Synthesis and characterisation of layered double hydroxide-palmitic acid for controlled release and antimicrobial activity studies

An effective drug delivery system enhances bioavailability to improve therapeutic outcomes. Incomplete drug administration can reduce effectiveness, requiring higher or more frequent doses. This study focuses on developing nanocomposites that use layered double hydroxides (LDHs) as drug carriers to improve bioavailability. Zinc-aluminium (ZnAl-LDH) and calcium-aluminium (CaAl-LDH) LDHs were synthesized, and palmitic acid (PA) was intercalated into these structures using the co-precipitation method, forming ZnAl-LDH-PA and CaAl-LDH-PA nanocomposites. Powder X-ray diffraction (PXRD) analysis confirmed successful intercalation, with increased interlayer spacing from 8.60 Å to 14.95 Å for 0.05 M CaAl-LDH-PA and from 8.92 Å to 14.35 Å for 0.2 M ZnAl-LDH-PA. Fourier transform infrared (FTIR) spectroscopy further validated PA incorporation by showing the absence of nitrate peaks at 1,347 cm-1 and the presence of asymmetrical and symmetrical COOˉ stretching vibrations in the 1,540 to 1,577 cm-1 range.
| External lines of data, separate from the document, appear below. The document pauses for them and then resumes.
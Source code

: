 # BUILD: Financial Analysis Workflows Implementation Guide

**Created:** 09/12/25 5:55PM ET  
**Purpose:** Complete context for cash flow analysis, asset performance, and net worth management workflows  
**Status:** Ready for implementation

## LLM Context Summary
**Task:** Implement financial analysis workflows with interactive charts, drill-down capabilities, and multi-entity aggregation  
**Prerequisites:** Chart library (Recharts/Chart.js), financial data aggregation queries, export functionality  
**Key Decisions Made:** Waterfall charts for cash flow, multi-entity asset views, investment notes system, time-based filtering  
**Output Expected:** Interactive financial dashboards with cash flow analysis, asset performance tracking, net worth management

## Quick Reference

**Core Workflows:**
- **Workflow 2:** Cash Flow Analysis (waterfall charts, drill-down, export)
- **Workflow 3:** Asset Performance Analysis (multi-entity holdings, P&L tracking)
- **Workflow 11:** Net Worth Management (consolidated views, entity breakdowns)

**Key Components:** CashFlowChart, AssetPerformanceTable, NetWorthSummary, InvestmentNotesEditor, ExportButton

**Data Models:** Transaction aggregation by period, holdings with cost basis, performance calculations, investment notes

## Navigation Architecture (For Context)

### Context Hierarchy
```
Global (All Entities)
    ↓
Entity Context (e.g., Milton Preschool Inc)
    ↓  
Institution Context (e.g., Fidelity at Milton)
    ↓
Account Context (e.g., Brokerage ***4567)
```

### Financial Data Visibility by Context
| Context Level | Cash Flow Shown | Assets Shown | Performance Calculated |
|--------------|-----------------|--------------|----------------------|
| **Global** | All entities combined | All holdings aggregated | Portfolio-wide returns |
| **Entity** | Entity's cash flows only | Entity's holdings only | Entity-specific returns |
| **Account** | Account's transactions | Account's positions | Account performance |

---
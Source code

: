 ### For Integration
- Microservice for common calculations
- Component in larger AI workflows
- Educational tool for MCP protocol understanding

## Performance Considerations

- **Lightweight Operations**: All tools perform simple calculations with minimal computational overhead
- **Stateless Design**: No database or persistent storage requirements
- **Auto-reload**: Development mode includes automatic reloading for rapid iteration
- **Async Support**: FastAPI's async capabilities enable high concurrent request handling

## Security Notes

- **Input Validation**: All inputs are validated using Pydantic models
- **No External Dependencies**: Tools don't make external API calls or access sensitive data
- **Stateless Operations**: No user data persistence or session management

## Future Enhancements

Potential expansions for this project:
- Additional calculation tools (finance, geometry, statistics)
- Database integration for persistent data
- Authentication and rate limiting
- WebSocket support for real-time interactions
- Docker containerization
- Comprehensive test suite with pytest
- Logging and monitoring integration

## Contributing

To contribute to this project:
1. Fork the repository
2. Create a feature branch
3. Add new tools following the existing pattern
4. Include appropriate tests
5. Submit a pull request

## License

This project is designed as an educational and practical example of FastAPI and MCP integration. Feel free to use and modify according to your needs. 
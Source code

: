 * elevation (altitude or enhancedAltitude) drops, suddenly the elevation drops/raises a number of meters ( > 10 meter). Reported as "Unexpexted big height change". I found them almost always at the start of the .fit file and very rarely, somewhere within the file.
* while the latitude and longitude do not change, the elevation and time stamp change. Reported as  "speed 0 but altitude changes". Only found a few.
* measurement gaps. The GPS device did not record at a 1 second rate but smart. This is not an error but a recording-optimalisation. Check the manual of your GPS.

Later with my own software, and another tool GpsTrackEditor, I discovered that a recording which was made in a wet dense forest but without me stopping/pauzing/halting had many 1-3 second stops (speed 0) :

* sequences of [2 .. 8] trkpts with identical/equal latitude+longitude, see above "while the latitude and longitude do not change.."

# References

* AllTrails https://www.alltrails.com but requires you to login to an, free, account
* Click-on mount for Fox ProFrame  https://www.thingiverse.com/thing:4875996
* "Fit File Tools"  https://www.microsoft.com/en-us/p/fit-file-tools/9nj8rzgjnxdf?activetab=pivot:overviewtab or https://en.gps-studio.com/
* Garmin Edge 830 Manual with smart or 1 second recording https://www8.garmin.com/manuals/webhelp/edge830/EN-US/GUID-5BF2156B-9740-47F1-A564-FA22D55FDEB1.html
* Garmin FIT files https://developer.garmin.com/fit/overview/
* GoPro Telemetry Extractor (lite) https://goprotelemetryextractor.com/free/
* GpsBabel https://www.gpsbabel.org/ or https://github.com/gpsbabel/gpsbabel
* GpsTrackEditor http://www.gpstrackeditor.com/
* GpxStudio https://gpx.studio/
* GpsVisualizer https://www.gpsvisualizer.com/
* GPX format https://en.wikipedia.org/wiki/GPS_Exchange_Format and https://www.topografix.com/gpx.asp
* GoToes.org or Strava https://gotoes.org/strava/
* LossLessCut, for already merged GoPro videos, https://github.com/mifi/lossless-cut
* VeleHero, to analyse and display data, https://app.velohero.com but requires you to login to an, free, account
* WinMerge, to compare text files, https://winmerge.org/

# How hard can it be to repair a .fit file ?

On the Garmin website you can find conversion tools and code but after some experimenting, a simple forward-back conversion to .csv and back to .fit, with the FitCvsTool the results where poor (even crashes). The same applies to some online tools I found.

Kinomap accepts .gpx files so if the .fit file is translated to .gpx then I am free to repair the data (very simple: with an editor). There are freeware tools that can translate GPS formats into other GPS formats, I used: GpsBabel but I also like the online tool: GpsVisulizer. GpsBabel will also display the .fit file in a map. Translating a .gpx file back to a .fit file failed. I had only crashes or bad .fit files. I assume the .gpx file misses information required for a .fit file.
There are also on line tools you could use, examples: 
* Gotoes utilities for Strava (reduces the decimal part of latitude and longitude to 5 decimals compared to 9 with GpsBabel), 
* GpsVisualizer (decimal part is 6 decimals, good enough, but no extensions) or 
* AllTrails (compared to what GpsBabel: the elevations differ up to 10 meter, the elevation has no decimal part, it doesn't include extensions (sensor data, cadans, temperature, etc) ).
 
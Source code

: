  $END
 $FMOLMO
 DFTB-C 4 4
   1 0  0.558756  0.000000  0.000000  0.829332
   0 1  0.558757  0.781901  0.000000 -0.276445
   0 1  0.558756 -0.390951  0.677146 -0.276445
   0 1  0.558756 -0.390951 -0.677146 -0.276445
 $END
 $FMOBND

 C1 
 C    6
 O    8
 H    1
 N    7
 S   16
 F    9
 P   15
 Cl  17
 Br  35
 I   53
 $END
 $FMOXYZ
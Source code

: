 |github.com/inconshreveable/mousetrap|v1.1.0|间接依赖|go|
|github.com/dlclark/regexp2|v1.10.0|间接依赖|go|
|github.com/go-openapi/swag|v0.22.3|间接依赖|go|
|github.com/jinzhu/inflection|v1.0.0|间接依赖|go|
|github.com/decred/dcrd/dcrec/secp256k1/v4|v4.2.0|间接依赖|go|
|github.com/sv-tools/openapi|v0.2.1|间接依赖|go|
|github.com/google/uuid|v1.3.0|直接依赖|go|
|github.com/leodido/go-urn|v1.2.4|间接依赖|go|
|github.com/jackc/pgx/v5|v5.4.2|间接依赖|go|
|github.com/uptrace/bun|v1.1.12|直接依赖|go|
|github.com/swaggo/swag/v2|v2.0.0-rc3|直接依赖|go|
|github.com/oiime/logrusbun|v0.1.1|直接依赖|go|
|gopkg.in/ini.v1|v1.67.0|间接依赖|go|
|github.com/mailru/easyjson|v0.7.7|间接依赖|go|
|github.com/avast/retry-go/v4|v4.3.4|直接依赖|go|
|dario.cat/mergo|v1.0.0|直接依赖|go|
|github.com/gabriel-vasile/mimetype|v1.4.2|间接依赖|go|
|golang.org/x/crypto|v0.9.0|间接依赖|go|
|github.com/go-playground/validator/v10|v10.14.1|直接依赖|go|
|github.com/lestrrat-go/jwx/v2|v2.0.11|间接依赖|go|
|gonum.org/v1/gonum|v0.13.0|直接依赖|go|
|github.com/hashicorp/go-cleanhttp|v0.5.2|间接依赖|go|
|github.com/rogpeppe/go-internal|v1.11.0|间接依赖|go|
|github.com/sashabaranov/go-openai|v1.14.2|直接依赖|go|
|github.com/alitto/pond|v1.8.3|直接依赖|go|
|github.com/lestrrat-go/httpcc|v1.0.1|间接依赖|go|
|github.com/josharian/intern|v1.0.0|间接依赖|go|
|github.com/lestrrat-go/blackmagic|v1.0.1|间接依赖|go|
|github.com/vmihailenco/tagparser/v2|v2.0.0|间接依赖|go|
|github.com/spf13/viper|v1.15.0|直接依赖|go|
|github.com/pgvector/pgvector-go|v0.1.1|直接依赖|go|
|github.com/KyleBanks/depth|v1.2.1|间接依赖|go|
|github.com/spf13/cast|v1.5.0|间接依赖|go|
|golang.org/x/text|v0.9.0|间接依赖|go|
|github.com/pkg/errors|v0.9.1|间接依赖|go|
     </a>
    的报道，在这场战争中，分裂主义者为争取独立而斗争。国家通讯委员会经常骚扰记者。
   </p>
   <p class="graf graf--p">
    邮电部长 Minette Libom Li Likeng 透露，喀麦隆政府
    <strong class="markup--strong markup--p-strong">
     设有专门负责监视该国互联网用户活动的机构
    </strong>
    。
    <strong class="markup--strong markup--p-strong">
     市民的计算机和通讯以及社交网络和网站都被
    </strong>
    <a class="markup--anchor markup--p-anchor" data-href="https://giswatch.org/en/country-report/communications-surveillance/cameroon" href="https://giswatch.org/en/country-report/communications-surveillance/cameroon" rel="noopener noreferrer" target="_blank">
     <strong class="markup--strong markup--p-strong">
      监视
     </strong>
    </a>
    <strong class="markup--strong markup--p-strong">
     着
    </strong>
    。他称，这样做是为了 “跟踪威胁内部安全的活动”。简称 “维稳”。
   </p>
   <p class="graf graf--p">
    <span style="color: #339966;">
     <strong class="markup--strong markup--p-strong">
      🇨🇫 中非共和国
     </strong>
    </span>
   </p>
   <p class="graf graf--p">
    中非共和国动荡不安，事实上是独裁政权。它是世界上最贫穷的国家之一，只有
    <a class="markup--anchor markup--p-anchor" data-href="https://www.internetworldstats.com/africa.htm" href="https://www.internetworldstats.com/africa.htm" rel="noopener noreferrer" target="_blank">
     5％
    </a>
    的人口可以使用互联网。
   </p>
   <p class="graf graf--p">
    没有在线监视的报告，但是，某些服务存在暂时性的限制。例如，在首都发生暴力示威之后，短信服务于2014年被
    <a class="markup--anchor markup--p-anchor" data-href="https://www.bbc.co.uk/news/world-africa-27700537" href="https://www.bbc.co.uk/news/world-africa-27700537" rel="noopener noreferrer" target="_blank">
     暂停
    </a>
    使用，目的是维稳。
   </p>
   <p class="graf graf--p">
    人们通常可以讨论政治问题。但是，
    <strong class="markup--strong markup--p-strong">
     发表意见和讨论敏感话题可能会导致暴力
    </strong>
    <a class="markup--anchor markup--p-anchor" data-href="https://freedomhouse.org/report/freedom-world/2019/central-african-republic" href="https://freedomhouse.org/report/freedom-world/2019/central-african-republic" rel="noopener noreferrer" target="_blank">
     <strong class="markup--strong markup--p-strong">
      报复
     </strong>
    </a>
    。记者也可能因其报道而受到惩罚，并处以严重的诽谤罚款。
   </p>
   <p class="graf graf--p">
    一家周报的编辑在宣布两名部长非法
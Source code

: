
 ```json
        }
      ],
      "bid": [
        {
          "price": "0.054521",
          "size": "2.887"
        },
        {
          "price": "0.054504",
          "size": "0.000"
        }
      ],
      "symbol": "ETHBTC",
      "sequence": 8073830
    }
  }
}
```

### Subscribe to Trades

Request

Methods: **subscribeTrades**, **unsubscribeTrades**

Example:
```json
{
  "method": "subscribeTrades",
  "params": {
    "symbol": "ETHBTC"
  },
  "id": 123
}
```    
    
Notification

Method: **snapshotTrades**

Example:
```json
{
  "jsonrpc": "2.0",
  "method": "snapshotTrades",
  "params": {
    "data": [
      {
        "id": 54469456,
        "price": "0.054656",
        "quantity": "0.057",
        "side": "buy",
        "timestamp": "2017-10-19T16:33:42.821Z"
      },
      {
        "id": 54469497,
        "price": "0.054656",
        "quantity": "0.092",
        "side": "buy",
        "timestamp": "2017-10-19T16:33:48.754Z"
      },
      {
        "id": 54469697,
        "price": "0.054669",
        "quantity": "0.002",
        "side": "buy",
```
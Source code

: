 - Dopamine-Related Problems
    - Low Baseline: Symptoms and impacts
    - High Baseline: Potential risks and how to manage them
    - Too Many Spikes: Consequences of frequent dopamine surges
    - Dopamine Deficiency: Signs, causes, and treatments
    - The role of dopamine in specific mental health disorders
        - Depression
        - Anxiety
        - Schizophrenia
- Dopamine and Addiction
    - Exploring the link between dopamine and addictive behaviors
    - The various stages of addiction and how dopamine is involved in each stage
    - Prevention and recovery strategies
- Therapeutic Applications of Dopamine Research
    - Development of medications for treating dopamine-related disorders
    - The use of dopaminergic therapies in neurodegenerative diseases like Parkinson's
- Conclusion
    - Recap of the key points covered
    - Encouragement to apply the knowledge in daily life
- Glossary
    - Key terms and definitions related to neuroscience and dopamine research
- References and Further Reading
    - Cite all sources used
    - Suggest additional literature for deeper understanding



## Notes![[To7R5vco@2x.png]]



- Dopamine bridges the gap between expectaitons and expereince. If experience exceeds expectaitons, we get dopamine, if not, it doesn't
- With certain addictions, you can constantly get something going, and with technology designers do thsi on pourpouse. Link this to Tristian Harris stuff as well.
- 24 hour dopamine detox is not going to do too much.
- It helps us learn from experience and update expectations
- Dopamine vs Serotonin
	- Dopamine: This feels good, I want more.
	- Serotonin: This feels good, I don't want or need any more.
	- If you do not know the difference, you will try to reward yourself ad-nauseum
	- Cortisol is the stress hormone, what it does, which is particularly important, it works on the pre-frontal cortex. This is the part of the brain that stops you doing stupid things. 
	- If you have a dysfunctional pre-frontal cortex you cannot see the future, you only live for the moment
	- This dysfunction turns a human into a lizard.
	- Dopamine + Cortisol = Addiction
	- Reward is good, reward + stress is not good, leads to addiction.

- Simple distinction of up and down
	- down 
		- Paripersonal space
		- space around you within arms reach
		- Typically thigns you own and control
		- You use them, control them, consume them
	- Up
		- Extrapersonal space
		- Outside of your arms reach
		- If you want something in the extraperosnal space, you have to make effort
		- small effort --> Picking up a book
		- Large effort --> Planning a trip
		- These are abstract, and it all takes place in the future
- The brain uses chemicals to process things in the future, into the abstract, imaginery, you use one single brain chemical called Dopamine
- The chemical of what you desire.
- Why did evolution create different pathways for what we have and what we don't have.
Energy dispersive X-ray (EDX) analysis confirmed intercalation by detecting no nitrogen, while carbon accounted for 56.8% in CaAl-LDH-PA and 71.9% in ZnAl-LDH-PA. Brunauer-Emmett-Teller (BET) surface area measurements indicated significant increases, from 7.93 m²g-1 to 19.8 m²g-1 for CaAl-LDH-PA and from 4.82 m²g-1 to 21.35 m²g-1 for ZnAl-LDH-PA, confirming anion exchange. Thermal stability assessments demonstrated improved decomposition temperatures, shifting maximum weight loss to 260°C for CaAl-LDH-PA and 220°C for ZnAl-LDH-PA compared from 205°C for pure PA. Controlled release studies of PA confirmed both nanocomposite exhibit pH-dependent release behaviour. CaAl-LDH-PA showing highly sustained at pH 4.8 with a maximum release of 75%, while ZnAl-LDH-PA show the highest release efficiency in pH 4.8 but the most sustained release in pH 7.4. Antibacterial tests showed the intercalation of PA into both nanocomposites preserve the antimicrobial ability of PA against gram-positive and gram-negative bacteria. These findings highlight the potential of LDH-PA nanocomposites as promising carriers for drug delivery applications.